Indian activist reaches plea deal over Dakota Access riot charges

Two years after Oklahomans joined thousands of others in protesting the Dakota Access oil pipeline in North Dakota, one of the American Indian activists has reached a plea deal on charges of inciting a riot.

Chase Iron Eyes will avoid jail time after the plea deal resulted in the charge being reduced to disorderly conduct.  Even then, he was still defiant on the pipeline and what he and thousands of others did over a nearly two-year period.

“The world should know that it’s legally impossible for me and other Native people to trespass on treaty land, and I never started a riot,” Iron Eyes said Tuesday. “I and the water protectors are not terrorists.”

A judge still has to sign off on the deal which will put Iron Eyes on one year of probation and result in $1,850 in fines and fees.
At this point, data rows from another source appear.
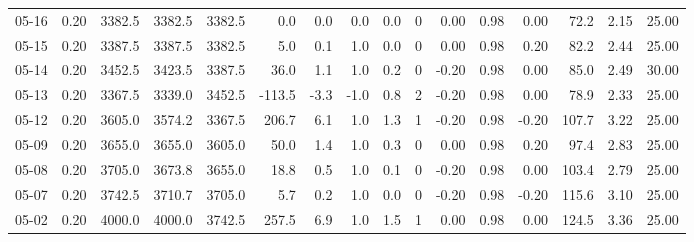\begin{threeparttable}
{\begin{tabular}{lrrrrrrrrrrrrrrr}
  05-16 &     0.20 & 3382.5 & 3382.5 & 3382.5 &        0.0 &            0.0 &                      0.0 &                 0.0 &              0 &       0.00 &      0.98 &           0.00 &             72.2 &            2.15 &                  25.00 \\
  05-15 &     0.20 & 3387.5 & 3387.5 & 3382.5 &        5.0 &            0.1 &                      1.0 &                 0.0 &              0 &       0.00 &      0.98 &           0.20 &             82.2 &            2.44 &                  25.00 \\
  05-14 &     0.20 & 3452.5 & 3423.5 & 3387.5 &       36.0 &            1.1 &                      1.0 &                 0.2 &              0 &      -0.20 &      0.98 &           0.00 &             85.0 &            2.49 &                  30.00 \\
  05-13 &     0.20 & 3367.5 & 3339.0 & 3452.5 &     -113.5 &           -3.3 &                     -1.0 &                 0.8 &              2 &      -0.20 &      0.98 &           0.00 &             78.9 &            2.33 &                  25.00 \\
  05-12 &     0.20 & 3605.0 & 3574.2 & 3367.5 &      206.7 &            6.1 &                      1.0 &                 1.3 &              1 &      -0.20 &      0.98 &          -0.20 &            107.7 &            3.22 &                  25.00 \\
  05-09 &     0.20 & 3655.0 & 3655.0 & 3605.0 &       50.0 &            1.4 &                      1.0 &                 0.3 &              0 &       0.00 &      0.98 &           0.20 &             97.4 &            2.83 &                  25.00 \\
  05-08 &     0.20 & 3705.0 & 3673.8 & 3655.0 &       18.8 &            0.5 &                      1.0 &                 0.1 &              0 &      -0.20 &      0.98 &           0.00 &            103.4 &            2.79 &                  25.00 \\
  05-07 &     0.20 & 3742.5 & 3710.7 & 3705.0 &        5.7 &            0.2 &                      1.0 &                 0.0 &              0 &      -0.20 &      0.98 &          -0.20 &            115.6 &            3.10 &                  25.00 \\
  05-02 &     0.20 & 4000.0 & 4000.0 & 3742.5 &      257.5 &            6.9 &                      1.0 &                 1.5 &              1 &       0.00 &      0.98 &           0.00 &            124.5 &            3.36 &                  25.00 \\

\end{tabular}}
\end{threeparttable}
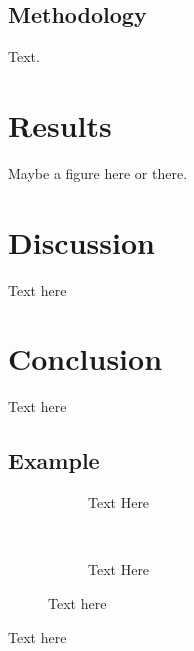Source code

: \documentclass[a4paper, 12pt, english]{article}
\begin{document}
        \subsection{Methodology}
            \label{subsec: methodology}

            Text.
                



    \section{Results}
        \label{sec: results}

        Maybe a figure here or there.


    \section{Discussion}
        \label{sec: discussion}
        Text here


    \section{Conclusion}
        \label{sec: conclusion}

        Text here


    \newpage




    \newpage


    \appendices

        \subsection{Example}\label{app:example}
            \begin{figure}[!h]
                \begin{subfigure}[t]{0.45\textwidth}
                    \centering
                    \caption{Text Here}
                    \label{subfig: example1}
                \end{subfigure}
                ~
                \begin{subfigure}[t]{0.45\textwidth}
                    \centering
                    \caption{Text Here}
                    \label{subfig: example2}
                \end{subfigure}
                

                \caption{Text here}
                \label{fig: example}
            \end{figure}

            \FloatBarrier

            Text here

            
            
\end{document}

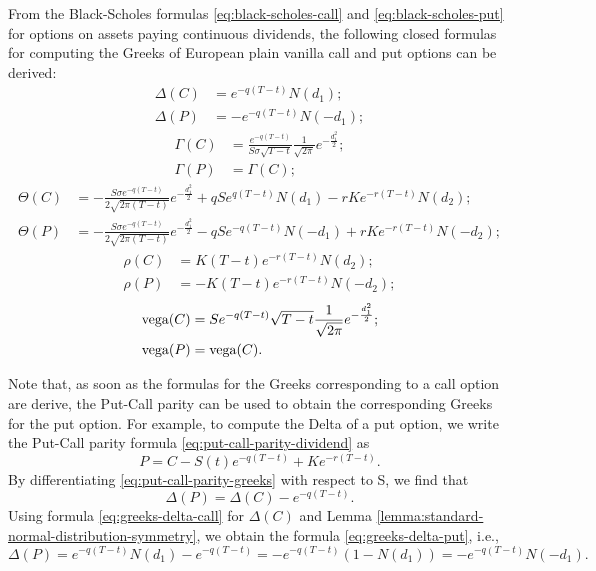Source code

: From the Black-Scholes formulas \eqref{eq:black-scholes-call} and
    \eqref{eq:black-scholes-put} for options on assets paying continuous
    dividends, the following closed formulas for computing the Greeks of
    European plain vanilla call and put options can be derived:
\begin{align}
    \Delta(C) &= e^{-q(T-t)}N(d_1); \label{eq:greeks-delta-call} \\
    \Delta(P) &= -e^{-q(T-t)}N(-d_1); \label{eq:greeks-delta-put}
\end{align}
\begin{align}
    \Gamma(C) &= \frac{e^{-q(T-t)}}{S \sigma \sqrt{T - t}}
        \frac{1}{\sqrt{2 \pi}}e^{-\frac{d_1^2}{2}}; \\
    \Gamma(P) &= \Gamma(C);
\end{align}
\begin{align}
    \Theta(C) &= -\frac{S \sigma e^{-q(T-t)}}{2 \sqrt{2 \pi (T - t)}}
        e^{-\frac{d_1^2}{2}} + q S e^{q(T-t)} N(d_1) -
        r K e^{-r(T-t)} N(d_2); \\
    \Theta(P) &= -\frac{S \sigma e^{-q(T-t)}}{2 \sqrt{2 \pi (T - t)}}
        e^{-\frac{d_1^2}{2}} - q S e^{-q(T-t)} N(-d_1) +
        r K e^{-r(T-t)} N(-d_2);
\end{align}
\begin{align}
    \rho(C) &= K (T - t) e^{-r(T-t)} N(d_2); \\
    \rho(P) &= -K (T - t) e^{-r(T-t)} N(-d_2);
\end{align}
\begin{align}
    \text{vega}(C) &= S e^{-q(T-t)} \sqrt{T - t} \frac{1}{\sqrt{2 \pi}}
        e^{-\frac{d_1^2}{2}}; \\
    \text{vega}(P) &= \text{vega}(C).
\end{align}

Note that, as soon as the formulas for the Greeks corresponding to a call
    option are derive, the Put-Call parity can be used to obtain the
    corresponding Greeks for the put option.
For example, to compute the Delta of a put option, we write the Put-Call parity
    formula \eqref{eq:put-call-parity-dividend} as
\begin{equation}
    P = C - S(t) e^{-q (T - t)} + K e^{-r (T - t)}.
    \label{eq:put-call-parity-greeks}
\end{equation}
By differentiating \eqref{eq:put-call-parity-greeks} with respect to S, we find
    that
\begin{equation*}
    \Delta(P) = \Delta(C) - e^{-q(T-t)}.
\end{equation*}
Using formula \eqref{eq:greeks-delta-call} for $ \Delta(C) $ and Lemma
    \ref{lemma:standard-normal-distribution-symmetry}, we obtain the formula
    \eqref{eq:greeks-delta-put}, i.e.,
\begin{equation*}
    \Delta(P) = e^{-q(T-t)} N(d_1) - e^{-q(T-t)} = -e^{-q(T-t)} (1 - N(d_1)) =
        -e^{-q(T-t)} N(-d_1).
\end{equation*}
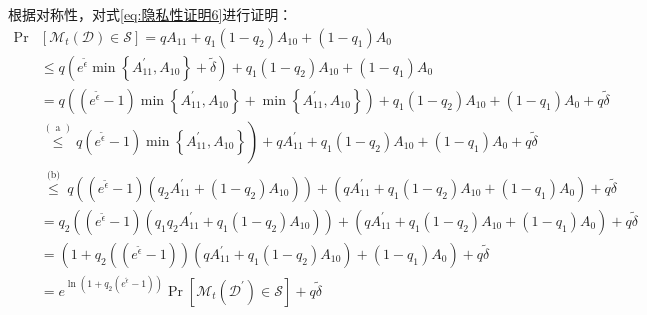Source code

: 

{}
根据对称性，对式\ref{eq:隐私性证明6}进行证明：
\begin{equation}
\begin{aligned}
\operatorname{Pr} & {\left[\mathcal{M}_{t}(\mathcal{D}) \in \mathcal{S}\right]=q A_{11}+q_{1}\left(1-q_{2}\right) A_{10}+\left(1-q_{1}\right) A_{0} } \\
& \leq q\left(e^{\tilde{\epsilon}} \min \left\{A_{11}^{\prime}, A_{10}\right\}+\tilde{\delta}\right)+q_{1}\left(1-q_{2}\right) A_{10}+\left(1-q_{1}\right) A_{0} \\
&=q\left(\left(e^{\tilde{\epsilon}}-1\right) \min \left\{A_{11}^{\prime}, A_{10}\right\}+\min \left\{A_{11}^{\prime}, A_{10}\right\}\right)+q_{1}\left(1-q_{2}\right) A_{10}+\left(1-q_{1}\right) A_{0}+q \tilde{\delta} \\
&\left.\stackrel{(\text { a })}{\leq} q\left(e^{\tilde{\epsilon}}-1\right) \min \left\{A_{11}^{\prime}, A_{10}\right\}\right)+q A_{11}^{\prime}+q_{1}\left(1-q_{2}\right) A_{10}+\left(1-q_{1}\right) A_{0}+q \tilde{\delta} \\
& \stackrel{\text { (b) }}{\leq} q\left(\left(e^{\tilde{\epsilon}}-1\right)\left(q_{2} A_{11}^{\prime}+\left(1-q_{2}\right) A_{10}\right)\right)+\left(q A_{11}^{\prime}+q_{1}\left(1-q_{2}\right) A_{10}+\left(1-q_{1}\right) A_{0}\right)+q \tilde{\delta} \\
&=q_{2}\left(\left(e^{\tilde{\epsilon}}-1\right)\left(q_{1} q_{2} A_{11}^{\prime}+q_{1}\left(1-q_{2}\right) A_{10}\right)\right)+\left(q A_{11}^{\prime}+q_{1}\left(1-q_{2}\right) A_{10}+\left(1-q_{1}\right) A_{0}\right)+q \tilde{\delta} \\
&=\left(1+q_{2}\left(\left(e^{\tilde{\epsilon}}-1\right)\right)\left(q A_{11}^{\prime}+q_{1}\left(1-q_{2}\right) A_{10}\right)+\left(1-q_{1}\right) A_{0}\right)+q \tilde{\delta} \\
&=e^{\ln \left(1+q_{2}\left(e^{\tilde{\epsilon}}-1\right)\right)} \operatorname{Pr}\left[\mathcal{M}_{t}\left(\mathcal{D}^{\prime}\right) \in \mathcal{S}\right]+q \tilde{\delta}
\end{aligned}
\end{equation}

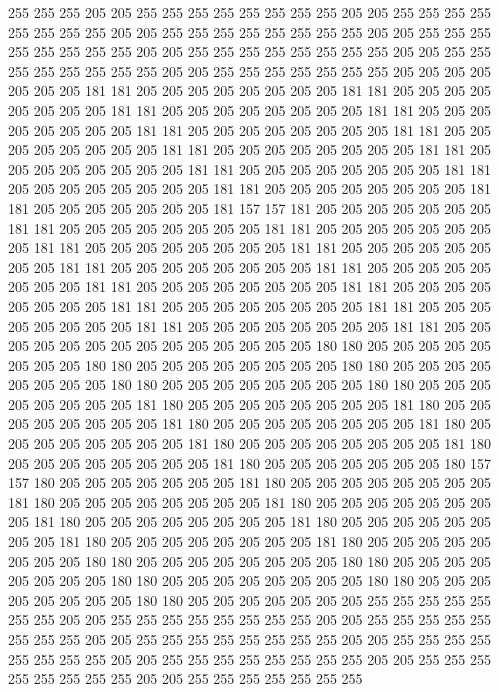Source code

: 255 255 255 205 205 255 255 255 255 255 255 255 255 205 205 255 255 255 255 255
255 255 255 205 205 255 255 255 255 255 255 255 255 205 205 255 255 255 255 255
255 255 255 205 205 255 255 255 255 255 255 255 255 205 205 255 255 255 255 255
255 255 255 205 205 255 255 255 255 255 255 255 205 205 205 205 205 205 205 181
181 205 205 205 205 205 205 205 205 181 181 205 205 205 205 205 205 205 205 181
181 205 205 205 205 205 205 205 205 181 181 205 205 205 205 205 205 205 205 181
181 205 205 205 205 205 205 205 205 181 181 205 205 205 205 205 205 205 205 181
181 205 205 205 205 205 205 205 205 181 181 205 205 205 205 205 205 205 205 181
181 205 205 205 205 205 205 205 205 181 181 205 205 205 205 205 205 205 205 181
181 205 205 205 205 205 205 205 205 181 181 205 205 205 205 205 205 205 181 157
157 181 205 205 205 205 205 205 205 181 181 205 205 205 205 205 205 205 205 181
181 205 205 205 205 205 205 205 205 181 181 205 205 205 205 205 205 205 205 181
181 205 205 205 205 205 205 205 205 181 181 205 205 205 205 205 205 205 205 181
181 205 205 205 205 205 205 205 205 181 181 205 205 205 205 205 205 205 205 181
181 205 205 205 205 205 205 205 205 181 181 205 205 205 205 205 205 205 205 181
181 205 205 205 205 205 205 205 205 181 181 205 205 205 205 205 205 205 205 181
181 205 205 205 205 205 205 205 205 205 205 205 205 205 205 180 180 205 205 205
205 205 205 205 205 180 180 205 205 205 205 205 205 205 205 180 180 205 205 205
205 205 205 205 205 180 180 205 205 205 205 205 205 205 205 180 180 205 205 205
205 205 205 205 205 181 180 205 205 205 205 205 205 205 205 181 180 205 205 205
205 205 205 205 205 181 180 205 205 205 205 205 205 205 205 181 180 205 205 205
205 205 205 205 205 181 180 205 205 205 205 205 205 205 205 181 180 205 205 205
205 205 205 205 205 181 180 205 205 205 205 205 205 205 180 157 157 180 205 205
205 205 205 205 205 181 180 205 205 205 205 205 205 205 205 181 180 205 205 205
205 205 205 205 205 181 180 205 205 205 205 205 205 205 205 181 180 205 205 205
205 205 205 205 205 181 180 205 205 205 205 205 205 205 205 181 180 205 205 205
205 205 205 205 205 181 180 205 205 205 205 205 205 205 205 180 180 205 205 205
205 205 205 205 205 180 180 205 205 205 205 205 205 205 205 180 180 205 205 205
205 205 205 205 205 180 180 205 205 205 205 205 205 205 205 180 180 205 205 205
205 205 205 205 255 255 255 255 255 255 255 205 205 255 255 255 255 255 255 255
255 205 205 255 255 255 255 255 255 255 255 205 205 255 255 255 255 255 255 255
255 205 205 255 255 255 255 255 255 255 255 205 205 255 255 255 255 255 255 255
255 205 205 255 255 255 255 255 255 255 255 205 205 255 255 255 255 255 255 255
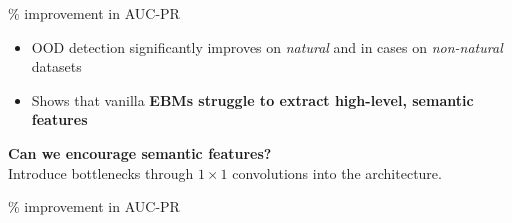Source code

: \documentclass[landscape,a0paper,fontscale=0.30]{baposter}
\begin{document}
\begin{poster}
{\begin{minipage}[t]{.48\linewidth}
\begin{center}
        \% improvement in AUC-PR
        \end{center}
        \begin{itemize}
            \item OOD detection significantly improves on \textit{natural} and in cases on \textit{non-natural} datasets
            \item Shows that vanilla \textbf{EBMs struggle to extract high-level, semantic features}
        \end{itemize}

        \vspace{1em}

        \textbf{\color{blue}Can we encourage semantic features?} \\
        Introduce bottlenecks through \(1 \times 1\) convolutions into the architecture.
        \begin{center}
        \resizebox{0.5\textwidth}{!}{
        
        }
        \vspace{0.5em}

        \% improvement in AUC-PR
        \end{center}
        \vspace{0.45em}


\end{minipage}}
\end{poster}
\end{document}
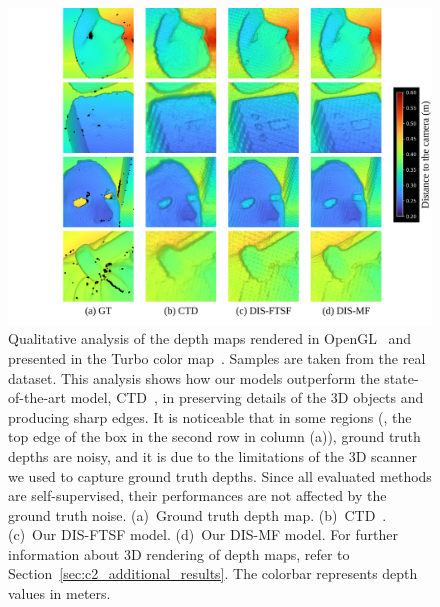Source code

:\begin{figure}[t]
    \begin{center}
    \includegraphics[width=1.0\linewidth]{images/chapter2/supp_figures/rendered_real.jpg}
    \end{center}
   \caption{Qualitative analysis of the depth maps rendered in OpenGL~\cite{shreiner2013opengl} and presented in the Turbo color map~\cite{mikhailov2019turbo}. Samples are taken from the real dataset. This analysis shows how our models outperform the state-of-the-art model, CTD~\cite{riegler2019connecting}, in preserving details of the 3D objects and producing sharp edges. It is noticeable that in some regions (\eg, the top edge of the box in the second row in column (a)), ground truth depths are noisy, and it is due to the limitations of the 3D scanner we used to capture ground truth depths. Since all evaluated methods are self-supervised, their performances are not affected by the ground truth noise. (a)~Ground truth depth map. (b)~CTD~\cite{riegler2019connecting}. (c)~Our DIS-FTSF model. (d)~Our DIS-MF model. For further information about 3D rendering of depth maps, refer to Section~\ref{sec:c2_additional_results}. The colorbar represents depth values in meters.}
    \label{fig:c2_rendered_real}
\end{figure}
His attorneys called it a “major victory” while prosecutors didn’t comment.

“Now I can be with my family and continue defending the sovereignty of my people,” said Iron Eyes, an attorney with the Lakota People’s Law Project. “This will allow me to keep working nonstop to protect First Amendment, human and Native rights.”

Iron Eyes could have faced five years in prison if convicted of the felony riot charge filed after a February 2017 incident in which he and 73 others were arrested after erecting teepees on disputed land. Authorities said the land was owned by Texas-based pipeline developer Energy Transfer Partners. Protesters said they were peacefully assembling on land they believe rightfully belongs to American Indians under old treaties.

“Water protectors” is what members of the Standing Rock Sioux and others dubbed themselves as they opposed the $3.8 billion pipeline to move North Dakota oil under the tribe’s Missouri River water supply and through South Dakota and Iowa to a shipping point in Illinois.

Thousands of opponents who worried about environmental harm gathered in encampments near the Standing Rock Reservation in 2016 and early 2017 to protest the pipeline that ETP maintains is safe. Some of them clashed with police, resulting in 761 arrests in a six-month span. The pipeline began operating in June 2017, but Standing Rock and three other tribes are still fighting in federal court to try to shut it down.